Following an inspection in 2006 and further investigations in the years that followed, it was decided that maintenance works were needed to the eastern dam. The threats to the dam included internal erosion and overtopping of the dam during a storm event. Lichfield District Council appointed Galliford Try as principal contractor for works to start in December 2010. In May 2011 ownership of the reservoir passed to Staffordshire County Council to ensure successful completion of the works. The county council maintained the principal contractor and appointed civil engineers, URS to complete the works.

The water level in the reservoir was lowered by 8 m from February to April in 2010, in order for the works to be carried out on the eastern dam.
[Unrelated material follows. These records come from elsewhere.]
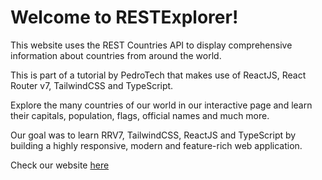 # Welcome to RESTExplorer!

This website uses the REST Countries API to display comprehensive information about countries from around the world.

This is part of a tutorial by PedroTech that makes use of ReactJS, React Router v7, TailwindCSS and TypeScript.

Explore the many countries of our world in our interactive page and learn their capitals, population, flags, official names and much more.

Our goal was to learn RRV7, TailwindCSS, ReactJS and TypeScript by building a highly responsive, modern and feature-rich web application.

Check our website [here](https://rrv7-countries-app.fly.dev/)
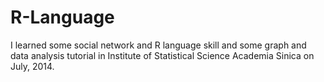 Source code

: # R-Language
I learned some social network and R language skill and some graph and data analysis tutorial in Institute of Statistical Science Academia Sinica on July, 2014.
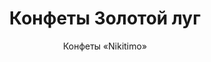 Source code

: ---
#site_title: Продукт # Заголовок страницы (вкладка в браузере)
uniclass: product-7 # Это трогать не нужно
many_brands: true

#------ Карточка товара ------
title: Конфеты Золотой луг # Заголовок, который будет везде отображаться
tumbnail: /assets/images/products/tumb-product-7.png # Изображение для карточки товара

#------ Отдельная страница товара - 1 экран ------
title_section: Конфеты Золотой луг # Название продукта на странице
subtitle: Конфеты «Nikitimo» # Подзаголовок
describe: Нежное пралине с дробленым арахисом в глазури. # Описание под заголовком
count_in: 6 шт х 0,5 кг, 3 кг россыпью # Кол-во в гофрокоробе
size_gofro: 390х235х150 мм # Размер гофрокороба

#------ Преимущества - 2 экран ------
# Одна карточка состоит из двух полей - img и text. Оба поля нужно заполнять, чтобы они отобазились на странице
advantages:
    - img: /assets/images/icons/party.svg
      text: Идеально подойдет для детского праздника
    - img: /assets/images/icons/nach.svg
      text: Вкусная начинка
    - img: /assets/images/icons/upack.svg
      text: Практичная упаковка

#------ Продукция бренда - 3 экран ------
# Обязательные параметры: img - картинка которая будет отображаться
# Необязательные: img_slider - если нужна другая картинка в слайдере на первом экране
# exlude_slider - если НЕ нужно показывать в слайдере на первом экране, возможные значения: true - убрать, false - оставить как было (либо можно просто убрать этот параметр)
# subtitle, describe, size_upakovki, count_in, size_gofro - все настройки как на первом экране
brands_products:
    - img: /assets/images/products/product-7/brands/item-4.png
      subtitle: Конфеты «Belccini» # Подзаголовок
      describe: Нежное пралине с дробленым арахисом в глазури. # Описание под заголовком
      count_in: 6 шт х 0,5 кг, 3 кг россыпью # Кол-во в гофрокоробе
      size_gofro: 390х235х150 мм # Размер гофрокороба
    - img: /assets/images/products/product-7/brands/item-3.png
      subtitle: Конфеты «Praline» # Подзаголовок
      describe: Нежное пралине с дробленым арахисом в глазури. # Описание под заголовком
      count_in: 6 шт х 0,5 кг, 3 кг россыпью # Кол-во в гофрокоробе
      size_gofro: 390х235х150 мм # Размер гофрокороба
    - img: /assets/images/products/product-7/brands/item-1.png
      subtitle: Конфеты «Tuffo» # Подзаголовок
      describe: Нежное пралине с дробленым арахисом в глазури. # Описание под заголовком
      count_in: 6 шт х 0,5 кг, 3 кг россыпью # Кол-во в гофрокоробе
      size_gofro: 390х235х150 мм # Размер гофрокороба
    - img: /assets/images/products/product-7/brands/item-5.png
      subtitle: Конфеты «Французский трюфель» # Подзаголовок
      describe: Нежное пралине с дробленым арахисом в глазури. # Описание под заголовком
      count_in: 6 шт х 0,5 кг, 3 кг россыпью # Кол-во в гофрокоробе
      size_gofro: 390х235х150 мм # Размер гофрокороба
--- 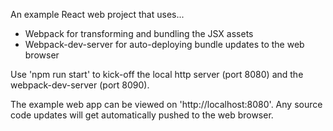 An example React web project that uses...

* Webpack for transforming and bundling the JSX assets
* Webpack-dev-server for auto-deploying bundle updates to the web browser

Use 'npm run start' to kick-off the local http server (port 8080) and the webpack-dev-server (port 8090).

The example web app can be viewed on 'http://localhost:8080'. Any source code updates will get automatically pushed to the web browser.
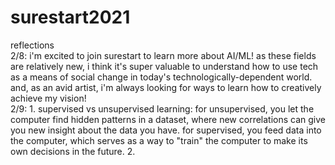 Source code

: # surestart2021
reflections  
2/8: i'm excited to join surestart to learn more about AI/ML! as these fields are relatively new, i think it's super valuable to understand how to use tech as a means of social change in today's technologically-dependent world. and, as an avid artist, i'm always looking for ways to learn how to creatively achieve my vision!   
2/9: 1. supervised vs unsupervised learning: for unsupervised, you let the computer find hidden patterns in a dataset, where new correlations can give you new insight about the data you have. for supervised, you feed data into the computer, which serves as a way to "train" the computer to make its own decisions in the future. 
     2. 
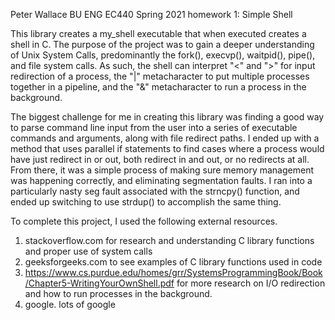 Peter Wallace
BU ENG EC440 Spring 2021 homework 1: Simple Shell

This library creates a my_shell executable that when executed creates a shell in C. The purpose of the project was to gain a deeper understanding of Unix System Calls, predominantly the fork(), execvp(), waitpid(), pipe(), and file system calls. As such, the shell can interpret "<" and ">" for input redirection of a process, the "|" metacharacter to put multiple processes together in a pipeline, and the "&" metacharacter to run a process in the background.

The biggest challenge for me in creating this library was finding a good way to parse command line input from the user into a series of executable commands and arguments, along with file redirect paths. I ended up with a method that uses parallel if statements to find cases where a process would have just redirect in or out, both redirect in and out, or no redirects at all. From there, it was a simple process of making sure memory management was happening correctly, and eliminating segmentation faults. I ran into a particularly nasty seg fault associated with the strncpy() function, and ended up switching to use strdup() to accomplish the same thing. 

To complete this project, I used the following external resources.

1. stackoverflow.com for research and understanding C library functions and proper use of system calls
2. geeksforgeeks.com to see examples of C library functions used in code
3. https://www.cs.purdue.edu/homes/grr/SystemsProgrammingBook/Book/Chapter5-WritingYourOwnShell.pdf for more research on I/O redirection and how to run processes in the background.
4. google. lots of google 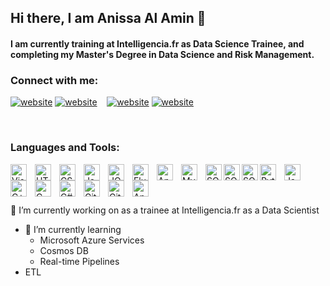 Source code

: ## Hi there, I am Anissa Al Amin 👋

#### I am currently training at Intelligencia.fr as Data Science Trainee, and completing my Master's Degree in Data Science and Risk Management.

### Connect with me:
[![website](./img/linkedin-light.svg)](https://www.linkedin.com/in/anissa-al-amin-46b8021b3r#gh-light-mode-only)
[![website](./img/linkedin-dark.svg)](https://www.linkedin.com/in/anissa-al-amin-46b8021b3r#gh-dark-mode-only)
&nbsp;&nbsp;
[![website](./img/instagram-light.svg)](https://instagram.com/anissa.alaminr#gh-light-mode-only)
[![website](./img/instagram-dark.svg)](https://instagram.com/anissa.alamin#gh-dark-mode-only)


<br />

### Languages and Tools:

<img align="left" alt="Visual Studio Code" width="26px" src="https://cdn.jsdelivr.net/gh/devicons/devicon/icons/vscode/vscode-original.svg" style="padding-right:10px;" />
<img align="left" alt="HTML5" width="26px" src="https://cdn.jsdelivr.net/gh/devicons/devicon/icons/html5/html5-original.svg" style="padding-right:10px;" />
<img align="left" alt="CSS3" width="26px" src="https://cdn.jsdelivr.net/gh/devicons/devicon/icons/css3/css3-original.svg" style="padding-right:10px;" />
<img align="left" alt="JavaScript" width="26px" src="https://cdn.jsdelivr.net/gh/devicons/devicon/icons/javascript/javascript-original.svg" style="padding-right:10px;" />
<img align="left" alt="JQuery" width="26px" src="https://cdn.jsdelivr.net/gh/devicons/devicon/icons/jquery/jquery-original.svg" style="padding-right:10px;" />
<img align="left" alt="Flutter" width="26px" src="https://cdn.jsdelivr.net/gh/devicons/devicon/icons/flutter/flutter-original.svg" style="padding-right:10px;" />
<img align="left" alt="Android" width="26px" src="https://cdn.jsdelivr.net/gh/devicons/devicon/icons/android/android-original.svg"  style="padding-right:10px;" />
<img align="left" alt="MySQL" width="26px" src="https://cdn.jsdelivr.net/gh/devicons/devicon/icons/mysql/mysql-original.svg" style="padding-right:10px;" />
<img align="left" alt="SQL" width="26px" src="https://cdn.jsdelivr.net/gh/devicons/devicon/icons/microsoftsqlserver/microsoftsqlserver-plain.svg" style="padding-ight:10px;" />
<img align="left" alt="SQL" width="26px" src="https://cdn.jsdelivr.net/gh/devicons/devicon/icons/firebase/firebase-plain.svg" />
<img align="left" alt="SQL" width="26px" img src="https://cdn.jsdelivr.net/gh/devicons/devicon/icons/neo4j/neo4j-original.svg"" />
<img align="left" alt="Python" width="26px" src="https://cdn.jsdelivr.net/gh/devicons/devicon/icons/python/python-original.svg" style="padding-right:10px;" />
<img align="left" alt="Java" width="26px" src="https://cdn.jsdelivr.net/gh/devicons/devicon/icons/java/java-original.svg" style="padding-right:10px;" />
<img align="left" alt="C++" width="26px" src="https://cdn.jsdelivr.net/gh/devicons/devicon/icons/cplusplus/cplusplus-original.svg" style="padding-right:10px;" />
<img align="left" alt="C" width="26px" src="https://cdn.jsdelivr.net/gh/devicons/devicon/icons/c/c-original.svg" style="padding-right:10px;" />
<img align="left" alt="C#" width="26px" src="https://cdn.jsdelivr.net/gh/devicons/devicon/icons/csharp/csharp-original.svg" style="padding-right:10px;" />
<img align="left" alt="Git" width="26px" src="https://cdn.jsdelivr.net/gh/devicons/devicon/icons/git/git-original.svg" style="padding-right:10px;" />
<img align="left" alt="GitHub" width="26px" src="https://cdn.jsdelivr.net/gh/devicons/devicon/icons/github/github-original.svg" style="padding-right:10px;" />
<img align="left" alt="Anaconda" width="26px" src="https://cdn.jsdelivr.net/gh/devicons/devicon/icons/anaconda/anaconda-original.svg" style="padding-right:10px;" />


<br />
<br />
<br />

🔭 I’m currently working on as a trainee at Intelligencia.fr as a Data Scientist
<br />
- 🌱 I’m currently learning
  - Microsoft Azure Services
  - Cosmos DB
  - Real-time Pipelines
 - ETL
 <br />
 <br />

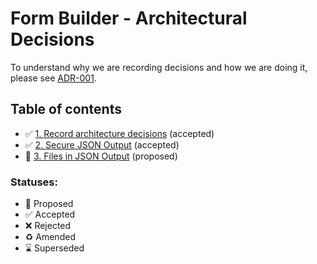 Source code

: # Form Builder - Architectural Decisions

To understand why we are recording decisions and how we are doing it, please
see [ADR-001](0001-record-architecture-decisions.md).

## Table of contents

* ✅ [1. Record architecture decisions](0001-record-architecture-decisions.md) (accepted)
* ✅ [2. Secure JSON Output](0002-secure-JSON-output.md) (accepted)
* 🤔 [3. Files in JSON Output](0003-files-in-JSON-output.md) (proposed)

### Statuses:

* 🤔 Proposed
* ✅ Accepted
* ❌ Rejected
* ♻️ Amended
* ⌛️ Superseded
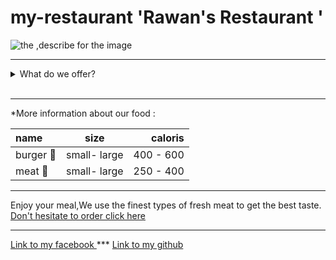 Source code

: # my-restaurant 'Rawan's Restaurant '
![the ,describe for the image](https://img.traveltriangle.com/blog/wp-content/uploads/2019/04/cover-for-Seafood-Restaurants-In-Mauritius.jpg)

_______
<details>
<summary>What do we offer?</summary>
<br>
<details>
<summary>food</summary>
<br>
burger  7$
<br>
meat    15$
</details>
<details>
<summary>drankis</summary>
<br>

Apple juice 5$
<br>
Orange juice 5$
<br>
coffee 3$
<br>
tea 3$
<br>


</details>
</details>
<br>

_______
*More information about our food : 

| name | size | caloris |
| :---- | :----: | ----: |
| burger 🍔 | small- large | 400 - 600 |
| meat 🥩 | small- large | 250 - 400 |

_______
Enjoy your meal,We use the finest types of fresh meat to get the best taste.
<br>
 [Don't hesitate to order click here ](https://web.facebook.com/rawanabuzer)


_______


[Link to my facebook ](https://web.facebook.com/rawanabuzer) ***
[Link to my github ](https://github.com/rawanabuzir) 
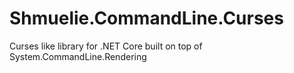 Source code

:# Shmuelie.CommandLine.Curses
Curses like library for .NET Core built on top of System.CommandLine.Rendering
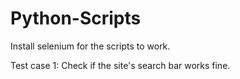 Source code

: # Python-Scripts

Install selenium for the scripts to work.

Test case 1: Check if the site's search bar works fine.
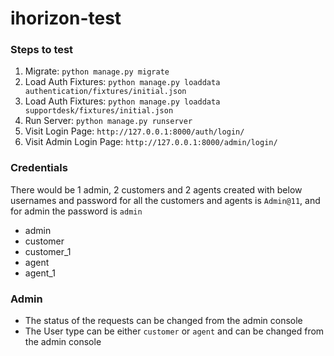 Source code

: # ihorizon-test

### Steps to test
1. Migrate: `python manage.py migrate`
2. Load Auth Fixtures: `python manage.py loaddata authentication/fixtures/initial.json`
3. Load Auth Fixtures: `python manage.py loaddata supportdesk/fixtures/initial.json`
4. Run Server: `python manage.py runserver`
5. Visit Login Page: `http://127.0.0.1:8000/auth/login/`
6. Visit Admin Login Page: `http://127.0.0.1:8000/admin/login/`

### Credentials
There would be 1 admin, 2 customers and 2 agents created with below usernames and password for all the customers and agents is `Admin@11`, and for admin the password is `admin`
* admin
* customer
* customer_1
* agent
* agent_1


### Admin
* The status of the requests can be changed from the admin console
* The User type can be either `customer` or `agent` and can be changed from the admin console  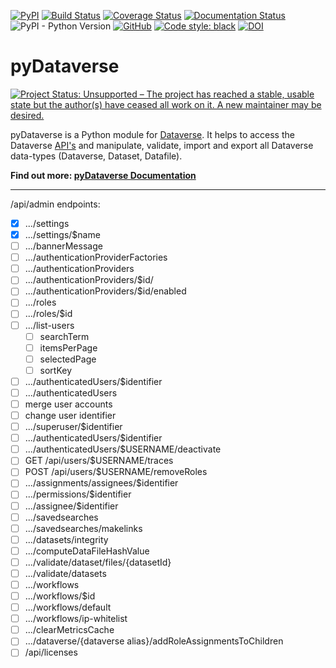 [![PyPI](https://img.shields.io/pypi/v/pyDataverse.svg)](https://pypi.org/project/pyDataverse/) [![Build Status](https://travis-ci.com/gdcc/pyDataverse.svg?branch=master)](https://travis-ci.com/gdcc/pyDataverse) [![Coverage Status](https://coveralls.io/repos/github/gdcc/pyDataverse/badge.svg)](https://coveralls.io/github/gdcc/pyDataverse) [![Documentation Status](https://readthedocs.org/projects/pydataverse/badge/?version=latest)](https://pydataverse.readthedocs.io/en/latest) ![PyPI - Python Version](https://img.shields.io/pypi/pyversions/pydataverse.svg) [![GitHub](https://img.shields.io/github/license/gdcc/pydataverse.svg)](https://opensource.org/licenses/MIT) [![Code style: black](https://img.shields.io/badge/code%20style-black-000000.svg)](https://github.com/psf/black) [![DOI](https://zenodo.org/badge/DOI/10.5281/zenodo.4664557.svg)](https://doi.org/10.5281/zenodo.4664557)

# pyDataverse

[![Project Status: Unsupported – The project has reached a stable, usable state but the author(s) have ceased all work on it. A new maintainer may be desired.](https://www.repostatus.org/badges/latest/unsupported.svg)](https://www.repostatus.org/#unsupported)

pyDataverse is a Python module for [Dataverse](http://dataverse.org).
It helps to access the Dataverse [API's](http://guides.dataverse.org/en/latest/api/index.html) and manipulate, validate, import and export all Dataverse data-types (Dataverse, Dataset, Datafile).

**Find out more: [pyDataverse Documentation](https://pydataverse.readthedocs.io/en/latest/)**

-----

/api/admin endpoints:
- [x] .../settings
- [x] .../settings/$name
- [ ] .../bannerMessage
- [ ] .../authenticationProviderFactories
- [ ] .../authenticationProviders
- [ ] .../authenticationProviders/$id/
- [ ] .../authenticationProviders/$id/enabled
- [ ] .../roles
- [ ] .../roles/$id
- [ ] .../list-users
    - [ ] searchTerm
    - [ ] itemsPerPage
    - [ ] selectedPage
    - [ ] sortKey
- [ ] .../authenticatedUsers/$identifier
- [ ] .../authenticatedUsers
- [ ] merge user accounts
- [ ] change user identifier
- [ ] .../superuser/$identifier
- [ ] .../authenticatedUsers/$identifier
- [ ] .../authenticatedUsers/$USERNAME/deactivate
- [ ] GET /api/users/$USERNAME/traces
- [ ] POST /api/users/$USERNAME/removeRoles
- [ ] .../assignments/assignees/$identifier
- [ ] .../permissions/$identifier
- [ ] .../assignee/$identifier
- [ ] .../savedsearches
- [ ] .../savedsearches/makelinks
- [ ] .../datasets/integrity
- [ ] .../computeDataFileHashValue
- [ ] .../validate/dataset/files/{datasetId}
- [ ] .../validate/datasets
- [ ] .../workflows
- [ ] .../workflows/$id
- [ ] .../workflows/default
- [ ] .../workflows/ip-whitelist
- [ ] .../clearMetricsCache
- [ ] .../dataverse/{dataverse alias}/addRoleAssignmentsToChildren
- [ ] /api/licenses
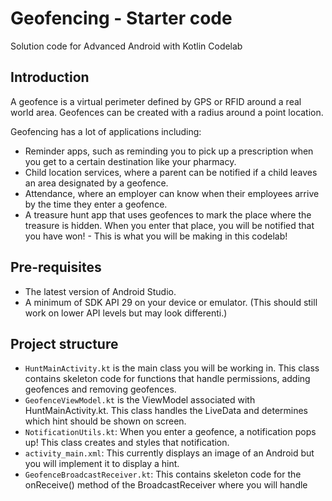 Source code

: Geofencing - Starter code
========================

Solution code for Advanced Android with Kotlin Codelab

Introduction
------------
A geofence is a virtual perimeter defined by GPS or RFID around a real world area. 
Geofences can be created with a radius around a point location. 

Geofencing has a lot of applications including:

- Reminder apps, such as reminding you to pick up a prescription when you get to a certain destination like your pharmacy.
- Child location services, where a parent can be notified if a child leaves an area designated by a geofence.
- Attendance, where an employer can know when their employees arrive by the time they enter a geofence.
- A treasure hunt app that uses geofences to mark the place where the treasure is hidden. When you enter that place, you will be notified that you have won! - This is what you will be making in this codelab!


Pre-requisites
--------------
- The latest version of Android Studio.
- A minimum of SDK API 29 on your device or emulator. (This should still work on lower API levels but may look differenti.)



Project structure
---------------
- `HuntMainActivity.kt` is the main class you will be working in. This class contains skeleton code for functions that handle permissions, adding geofences and removing geofences.
- `GeofenceViewModel.kt` is the ViewModel associated with HuntMainActivity.kt. This class handles the LiveData and determines which hint should be shown on screen.
- `NotificationUtils.kt`: When you enter a geofence, a notification pops up! This class creates and styles that notification.
- `activity_main.xml`: This currently displays an image of an Android but you will implement it to display a hint.
- `GeofenceBroadcastReceiver.kt`: This contains skeleton code for the onReceive() method of the BroadcastReceiver where you will handle
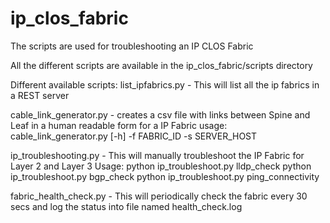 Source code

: ip_clos_fabric
==============
The scripts are used for troubleshooting an IP CLOS Fabric

All the different scripts are available in the ip_clos_fabric/scripts directory


Different available scripts:
list_ipfabrics.py - This will list all the ip fabrics in a REST server

cable_link_generator.py - creates a csv file with links between Spine and Leaf in a human readable form for a IP Fabric
usage: cable_link_generator.py [-h] -f FABRIC_ID -s SERVER_HOST

ip_troubleshooting.py - This will manually troubleshoot the IP Fabric for Layer 2 and Layer 3
Usage:
python ip_troubleshoot.py lldp_check 
python ip_troubleshoot.py bgp_check
python ip_troubleshoot.py ping_connectivity

fabric_health_check.py - This will periodically check the fabric every 30 secs and log the status into file named health_check.log
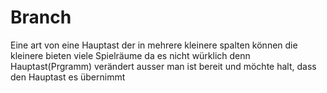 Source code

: # Branch #

Eine art von eine Hauptast der in mehrere kleinere spalten können
die kleinere bieten viele Spielräume da es nicht würklich denn Hauptast(Prgramm) verändert
ausser man ist bereit und möchte halt, dass den Hauptast es übernimmt
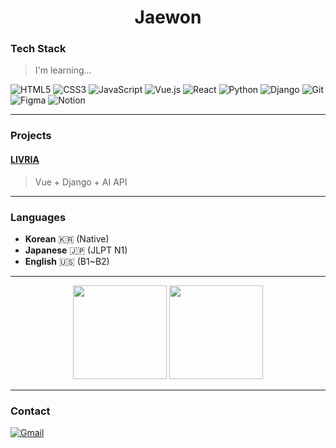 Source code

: <h1 align="center">Jaewon</h1>

### Tech Stack
> I'm learning...

![HTML5](https://img.shields.io/badge/HTML5-000?style=flat&logo=html5)
![CSS3](https://img.shields.io/badge/CSS3-000?style=flat&logo=css)
![JavaScript](https://img.shields.io/badge/JavaScript-000?style=flat&logo=javascript)
![Vue.js](https://img.shields.io/badge/Vue.js-000?style=flat&logo=vuedotjs)
![React](https://img.shields.io/badge/React-000?style=flat&logo=react)
![Python](https://img.shields.io/badge/Python-000?style=flat&logo=python)
![Django](https://img.shields.io/badge/Django-000?style=flat&logo=django)
![Git](https://img.shields.io/badge/Git-000?style=flat&logo=git)
![Figma](https://img.shields.io/badge/Figma-000?style=flat&logo=figma)
![Notion](https://img.shields.io/badge/Notion-000?style=flat&logo=notion)

---

### Projects
#### [LIVRIA](https://github.com/JW0304/LIVRIA)
> Vue + Django + AI API  

---

### Languages
- **Korean** 🇰🇷 (Native)  
- **Japanese** 🇯🇵 (JLPT N1)  
- **English** 🇺🇸 (B1~B2)

---

<p align="center">
  <img src="https://github-readme-stats.vercel.app/api?username=JW0304&show_icons=true&theme=graywhite&hide_border=true" height="150" />
  <img src="https://github-readme-stats.vercel.app/api/top-langs/?username=JW0304&layout=compact&theme=graywhite&hide_border=true" height="150" />
</p>

---

### Contact
[![Gmail](https://img.shields.io/badge/Email-jwyang34@gmail.com-lightgrey?style=flat&logo=gmail)](mailto:jwyang34@gmail.com)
To reduce the risk of internal erosion filters were installed at the downstream toe of the embankment to control and monitor seepage through the dam. To meet regulations the reservoir has to be able to withstand a 1 in 10,000-year storm event. To increase the overflow capacity culverts were installed through the causeway carrying Chasewater Railway, this was to increase water flows from Jeffries Swag into the main body of the reservoir. A new bridge, weir and spillway were built at the southeastern end of the reservoir. The drawdown culvert which runs from the reservoir bed to the canal was inspected and restored for the first time in 200 years. The £5.5 million repairs were completed in April 2012.

When the water was lowered, two suspected bombs were discovered on the reservoir bed, these were later determined to be mortar rounds dating from the Second World War.